The government has relatively recently announced that letting agents will no longer be allowed to charge fees to tenants.
This has caused widespread concern amongst landlords, who fear that the additional costs they’ll incur will either damage the viability of their business or force them to pass the charges on indirectly through higher rents.
The Background
Nobody should have been surprised because it was clear that ‘trouble’ in this area had been brewing for some time.
Letting agents’ fees have long been the subject of discontent for tenants because in many cases, the sums charged appeared to be out of all proportion to the services the tenants were receiving from the agents. Although there were huge variations from one agent to another, objective observers have described some of the up-front charges to tenants as being “extortionate”.
These charges were often also widely unpopular with landlords. The logic there was simple – they were already paying significant sums of money to the letting companies for their services and were being blamed by association in media and government circles for the letting agents’ charges to tenants.
Into this mixing bowl went several other catalysts:
- widespread political discomfort/embarrassment at the housing shortage figures;
- rapidly rising rents in some major cities which are approaching unaffordable status for many even financially comfortable people;
- the media’s ongoing and traditional suspicion of landlords;
- a political need for some populist policies at a time of uncertainty.
All the ingredients were there for the Chancellor’s autumn statement making letting fees a matter for landlords rather than tenants. There should have been no surprise because this move had already been adopted in Scotland and been shown to be both feasible and in terms of public perception, popular.
The Landlords Can ‘Take It’
A series of measures over the past two years, notably the abolition of tax relief on buy-to-let mortgage payments, have constantly pushed up the typical landlord’s cost base. To put it bluntly, many are now under ever higher pressure.
Once again, the cultural perception that landlords are all somehow exploiting people and making vast profits in the process seems to be ongoing. It’s accompanied by the hard to understand view in many circles that costs can be piled onto landlords and simply absorbed.
In reality, what is overlooked is that a landlord’s business is no different, in terms of its basic operating principles, to any other. It needs to have income that exceeds its costs, so as to generate a profit. That profit provides both a living income for the business owner and a platform for ongoing investment and growth.
So, as a matter of the basic economics of business life, if additional costs are passed onto landlords from letting agents, they will need to be recovered from somewhere. Given the pressure many landlords are under, that source is highly unlikely to be their own profit margins but instead the rent levels charged to tenants.
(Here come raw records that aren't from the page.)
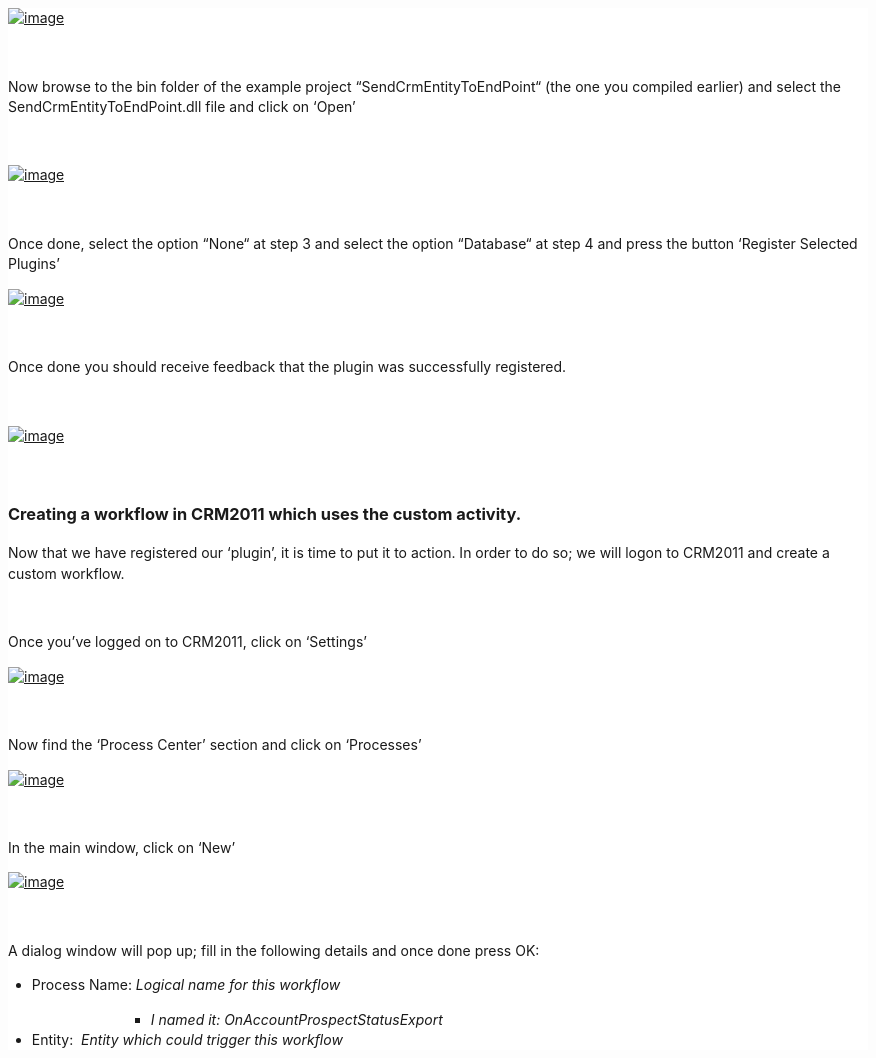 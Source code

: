 <a href="https://brauwersnl.blob.core.windows.net/images/uploads/2012/01/image20.png"><img style="background-image: none; margin: 0px; padding-left: 0px; padding-right: 0px; display: inline; padding-top: 0px; border-width: 0px;" title="image" alt="image" src="https://brauwersnl.blob.core.windows.net/images/uploads/2012/01/image_thumb20.png" width="217" height="244" border="0" /></a>

&nbsp;

Now browse to the bin folder of the example project “SendCrmEntityToEndPoint“ (the one you compiled earlier) and select the SendCrmEntityToEndPoint.dll file and click on ‘Open’

&nbsp;

<a href="https://brauwersnl.blob.core.windows.net/images/uploads/2012/01/image21.png"><img style="background-image: none; margin: 0px; padding-left: 0px; padding-right: 0px; display: inline; padding-top: 0px; border-width: 0px;" title="image" alt="image" src="https://brauwersnl.blob.core.windows.net/images/uploads/2012/01/image_thumb21.png" width="244" height="150" border="0" /></a>

&nbsp;

Once done, select the option “None“ at step 3 and select the option “Database“ at step 4 and press the button ‘Register Selected Plugins’

<a href="https://brauwersnl.blob.core.windows.net/images/uploads/2012/01/image22.png"><img style="background-image: none; margin: 0px; padding-left: 0px; padding-right: 0px; display: inline; padding-top: 0px; border-width: 0px;" title="image" alt="image" src="https://brauwersnl.blob.core.windows.net/images/uploads/2012/01/image_thumb22.png" width="204" height="244" border="0" /></a>

&nbsp;

Once done you should receive feedback that the plugin was successfully registered.

&nbsp;

<a href="https://brauwersnl.blob.core.windows.net/images/uploads/2012/01/image23.png"><img style="background-image: none; margin: 0px; padding-left: 0px; padding-right: 0px; display: inline; padding-top: 0px; border-width: 0px;" title="image" alt="image" src="https://brauwersnl.blob.core.windows.net/images/uploads/2012/01/image_thumb23.png" width="218" height="244" border="0" /></a>

&nbsp;
<h3>Creating a workflow in CRM2011 which uses the custom activity.</h3>
Now that we have registered our ‘plugin’, it is time to put it to action. In order to do so; we will logon to CRM2011 and create a custom workflow.

&nbsp;

Once you’ve logged on to CRM2011, click on ‘Settings’

<a href="https://brauwersnl.blob.core.windows.net/images/uploads/2012/01/image24.png"><img style="background-image: none; margin: 0px; padding-left: 0px; padding-right: 0px; display: inline; padding-top: 0px; border-width: 0px;" title="image" alt="image" src="https://brauwersnl.blob.core.windows.net/images/uploads/2012/01/image_thumb24.png" width="244" height="147" border="0" /></a>

&nbsp;

Now find the ‘Process Center’ section and click on ‘Processes’

<a href="https://brauwersnl.blob.core.windows.net/images/uploads/2012/01/image25.png"><img style="background-image: none; margin: 0px; padding-left: 0px; padding-right: 0px; display: inline; padding-top: 0px; border-width: 0px;" title="image" alt="image" src="https://brauwersnl.blob.core.windows.net/images/uploads/2012/01/image_thumb25.png" width="244" height="147" border="0" /></a>

&nbsp;

In the main window, click on ‘New’

<a href="https://brauwersnl.blob.core.windows.net/images/uploads/2012/01/image26.png"><img style="background-image: none; margin: 0px; padding-left: 0px; padding-right: 0px; display: inline; padding-top: 0px; border-width: 0px;" title="image" alt="image" src="https://brauwersnl.blob.core.windows.net/images/uploads/2012/01/image_thumb26.png" width="244" height="125" border="0" /></a>

&nbsp;

A dialog window will pop up; fill in the following details and once done press OK:
<ul>
	<li>Process Name: <em>Logical name for this workflow</em>
<ul>
<ul>
<ul>
<ul>
<ul>
	<li><em>I named it: OnAccountProspectStatusExport</em></li>
</ul>
</ul>
</ul>
</ul>
</ul>
</li>
	<li>Entity:<em>  Entity which could trigger this workflow</em>
<ul>
<ul>
<ul>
At face value, this measure runs the risk of pushing up rents and that could be a political issue again.
Landlords Respond
It’s always dangerous to generalise about how landlords feel but at least some have both listened to the government and also looked at the experience of the Scottish rental market.
In the case of the government, there is a point being made that landlords can choose which letting agent they use whereas tenants can’t. That’s factually correct and the government believes that if landlords shop around more, including being far more selective about the agency costs accepted, then natural competition between the agencies will bring prices down.
Perhaps!
There is however some encouragement from Scotland. When this change was enacted there, there were widespread predictions of a rise in rent levels but in reality, such increases were small and short-term. They soon smoothed out.
What does the future hold as a result of this change?
It’s hard to say. What is likely though is that landlords will be looking more closely at the letting agents they use and just how much they’re willing to pay for their services. Whether that proves to be in the long-term interests of tenants is yet to be seen.